━━━ Given entries ━━━
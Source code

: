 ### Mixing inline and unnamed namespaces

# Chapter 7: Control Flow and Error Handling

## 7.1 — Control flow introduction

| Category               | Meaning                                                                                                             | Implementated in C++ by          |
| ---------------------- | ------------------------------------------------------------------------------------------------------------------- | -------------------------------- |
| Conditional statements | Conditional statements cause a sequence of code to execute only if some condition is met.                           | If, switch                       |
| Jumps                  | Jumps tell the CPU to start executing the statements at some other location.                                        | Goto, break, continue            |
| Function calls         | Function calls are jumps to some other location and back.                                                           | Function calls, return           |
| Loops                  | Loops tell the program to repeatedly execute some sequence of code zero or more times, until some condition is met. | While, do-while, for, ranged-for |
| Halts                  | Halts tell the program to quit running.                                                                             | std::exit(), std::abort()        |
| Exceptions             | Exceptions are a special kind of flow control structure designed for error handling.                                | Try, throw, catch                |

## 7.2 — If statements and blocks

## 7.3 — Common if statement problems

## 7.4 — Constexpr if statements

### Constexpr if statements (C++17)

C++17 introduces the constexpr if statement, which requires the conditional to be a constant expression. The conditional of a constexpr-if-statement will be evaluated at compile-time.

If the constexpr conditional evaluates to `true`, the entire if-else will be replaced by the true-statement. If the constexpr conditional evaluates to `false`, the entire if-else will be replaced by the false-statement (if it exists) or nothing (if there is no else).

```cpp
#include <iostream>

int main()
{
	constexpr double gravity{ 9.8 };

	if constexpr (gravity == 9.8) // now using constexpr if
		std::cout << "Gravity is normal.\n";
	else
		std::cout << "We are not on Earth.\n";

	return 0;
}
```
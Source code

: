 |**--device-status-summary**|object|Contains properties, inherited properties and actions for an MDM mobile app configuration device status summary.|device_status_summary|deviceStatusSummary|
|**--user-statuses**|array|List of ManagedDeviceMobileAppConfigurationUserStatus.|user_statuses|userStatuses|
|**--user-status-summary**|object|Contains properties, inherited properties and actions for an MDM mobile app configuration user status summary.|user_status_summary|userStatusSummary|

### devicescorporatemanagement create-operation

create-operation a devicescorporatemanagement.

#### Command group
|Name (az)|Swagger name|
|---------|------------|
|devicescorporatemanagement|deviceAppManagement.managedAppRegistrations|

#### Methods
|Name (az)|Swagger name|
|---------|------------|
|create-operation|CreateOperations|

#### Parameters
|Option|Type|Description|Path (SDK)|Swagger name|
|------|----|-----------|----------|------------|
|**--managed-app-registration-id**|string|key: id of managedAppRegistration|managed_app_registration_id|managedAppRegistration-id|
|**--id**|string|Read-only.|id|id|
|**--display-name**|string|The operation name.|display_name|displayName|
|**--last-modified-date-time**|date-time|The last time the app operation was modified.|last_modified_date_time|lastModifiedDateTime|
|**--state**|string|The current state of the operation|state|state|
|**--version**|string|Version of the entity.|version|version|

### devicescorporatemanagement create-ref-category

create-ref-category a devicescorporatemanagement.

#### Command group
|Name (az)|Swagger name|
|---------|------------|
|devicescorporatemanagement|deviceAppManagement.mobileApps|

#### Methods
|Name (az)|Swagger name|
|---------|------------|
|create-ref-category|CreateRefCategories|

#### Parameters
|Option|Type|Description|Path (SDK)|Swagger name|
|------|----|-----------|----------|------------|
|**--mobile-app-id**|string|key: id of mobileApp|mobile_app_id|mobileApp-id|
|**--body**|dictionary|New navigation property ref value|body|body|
━━━
- _What the task asks_
Where a line contains "id of mobileApp|mobile_app_id|mobileApp-id|", begin there and output each line through the end of the data above, exactly; give no other lines.

- _Answer below_
|**--mobile-app-id**|string|key: id of mobileApp|mobile_app_id|mobileApp-id|
|**--body**|dictionary|New navigation property ref value|body|body|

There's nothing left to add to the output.